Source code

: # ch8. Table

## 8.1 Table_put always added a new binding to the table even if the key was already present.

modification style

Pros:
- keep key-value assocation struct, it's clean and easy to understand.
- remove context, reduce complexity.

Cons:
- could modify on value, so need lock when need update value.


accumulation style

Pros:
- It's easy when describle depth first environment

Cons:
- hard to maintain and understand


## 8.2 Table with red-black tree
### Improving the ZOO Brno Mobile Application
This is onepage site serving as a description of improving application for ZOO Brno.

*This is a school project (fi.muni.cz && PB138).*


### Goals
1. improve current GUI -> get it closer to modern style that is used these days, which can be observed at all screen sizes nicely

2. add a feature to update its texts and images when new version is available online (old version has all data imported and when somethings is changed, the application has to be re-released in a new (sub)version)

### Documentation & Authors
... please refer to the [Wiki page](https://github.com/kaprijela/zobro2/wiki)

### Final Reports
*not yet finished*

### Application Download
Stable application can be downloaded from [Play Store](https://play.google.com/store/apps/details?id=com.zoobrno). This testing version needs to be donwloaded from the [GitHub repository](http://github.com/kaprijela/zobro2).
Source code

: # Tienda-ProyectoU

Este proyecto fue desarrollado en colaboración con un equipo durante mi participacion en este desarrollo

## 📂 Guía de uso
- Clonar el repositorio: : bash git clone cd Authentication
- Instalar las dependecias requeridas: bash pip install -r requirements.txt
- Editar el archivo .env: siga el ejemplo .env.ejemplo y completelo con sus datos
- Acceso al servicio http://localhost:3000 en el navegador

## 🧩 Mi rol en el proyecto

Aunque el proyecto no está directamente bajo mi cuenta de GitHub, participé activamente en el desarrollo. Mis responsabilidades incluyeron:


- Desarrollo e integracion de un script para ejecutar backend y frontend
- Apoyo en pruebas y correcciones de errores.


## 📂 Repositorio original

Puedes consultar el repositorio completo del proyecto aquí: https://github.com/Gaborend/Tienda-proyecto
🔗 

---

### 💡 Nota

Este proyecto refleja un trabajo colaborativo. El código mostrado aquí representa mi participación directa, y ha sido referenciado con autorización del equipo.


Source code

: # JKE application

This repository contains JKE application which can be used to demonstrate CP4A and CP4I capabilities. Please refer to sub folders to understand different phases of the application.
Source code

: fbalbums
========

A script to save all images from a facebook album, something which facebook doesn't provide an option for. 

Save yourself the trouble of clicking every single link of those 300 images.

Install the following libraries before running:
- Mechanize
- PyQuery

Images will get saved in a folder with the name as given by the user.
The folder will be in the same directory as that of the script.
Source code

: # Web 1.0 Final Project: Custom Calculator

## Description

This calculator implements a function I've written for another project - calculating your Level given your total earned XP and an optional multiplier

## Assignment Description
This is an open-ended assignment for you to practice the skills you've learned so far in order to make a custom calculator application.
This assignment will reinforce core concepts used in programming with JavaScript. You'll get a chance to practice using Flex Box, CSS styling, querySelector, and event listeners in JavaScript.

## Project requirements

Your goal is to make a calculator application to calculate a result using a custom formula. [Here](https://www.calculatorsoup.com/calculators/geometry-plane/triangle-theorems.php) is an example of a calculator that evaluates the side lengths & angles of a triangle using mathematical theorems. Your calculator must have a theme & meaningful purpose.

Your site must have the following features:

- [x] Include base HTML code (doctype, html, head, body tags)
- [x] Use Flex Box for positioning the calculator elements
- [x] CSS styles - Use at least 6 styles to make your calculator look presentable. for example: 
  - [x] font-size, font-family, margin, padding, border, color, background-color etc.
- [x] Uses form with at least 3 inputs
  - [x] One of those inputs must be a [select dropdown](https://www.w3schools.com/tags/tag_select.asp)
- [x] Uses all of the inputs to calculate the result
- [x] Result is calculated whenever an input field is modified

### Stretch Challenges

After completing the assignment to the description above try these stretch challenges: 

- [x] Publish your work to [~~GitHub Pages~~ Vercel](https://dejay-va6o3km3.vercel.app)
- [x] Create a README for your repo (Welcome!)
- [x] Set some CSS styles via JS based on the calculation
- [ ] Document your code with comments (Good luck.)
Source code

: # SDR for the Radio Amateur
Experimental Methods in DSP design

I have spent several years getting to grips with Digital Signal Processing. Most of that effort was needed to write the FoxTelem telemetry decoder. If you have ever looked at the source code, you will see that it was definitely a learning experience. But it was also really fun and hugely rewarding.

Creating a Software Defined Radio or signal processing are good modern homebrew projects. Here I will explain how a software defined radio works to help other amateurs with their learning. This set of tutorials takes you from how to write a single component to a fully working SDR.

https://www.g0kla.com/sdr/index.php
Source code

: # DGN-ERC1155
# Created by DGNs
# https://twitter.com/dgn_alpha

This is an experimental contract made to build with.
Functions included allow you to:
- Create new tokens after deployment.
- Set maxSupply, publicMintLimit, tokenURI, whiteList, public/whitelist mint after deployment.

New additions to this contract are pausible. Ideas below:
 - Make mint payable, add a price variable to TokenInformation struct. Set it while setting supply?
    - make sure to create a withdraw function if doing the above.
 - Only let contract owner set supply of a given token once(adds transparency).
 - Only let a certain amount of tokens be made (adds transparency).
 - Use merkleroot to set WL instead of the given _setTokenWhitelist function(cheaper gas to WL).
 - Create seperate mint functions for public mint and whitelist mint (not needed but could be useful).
※
→ **HOW TO COMPLETE THIS TASK**
The answer must be the line containing "This is an experimental" and every line after it to the end of the data, each set down exactly.

→ **EXERCISE OUTPUT**
This is an experimental contract made to build with.
Functions included allow you to:
- Create new tokens after deployment.
- Set maxSupply, publicMintLimit, tokenURI, whiteList, public/whitelist mint after deployment.

New additions to this contract are pausible. Ideas below:
 - Make mint payable, add a price variable to TokenInformation struct. Set it while setting supply?
    - make sure to create a withdraw function if doing the above.
 - Only let contract owner set supply of a given token once(adds transparency).
 - Only let a certain amount of tokens be made (adds transparency).
 - Use merkleroot to set WL instead of the given _setTokenWhitelist function(cheaper gas to WL).
 - Create seperate mint functions for public mint and whitelist mint (not needed but could be useful).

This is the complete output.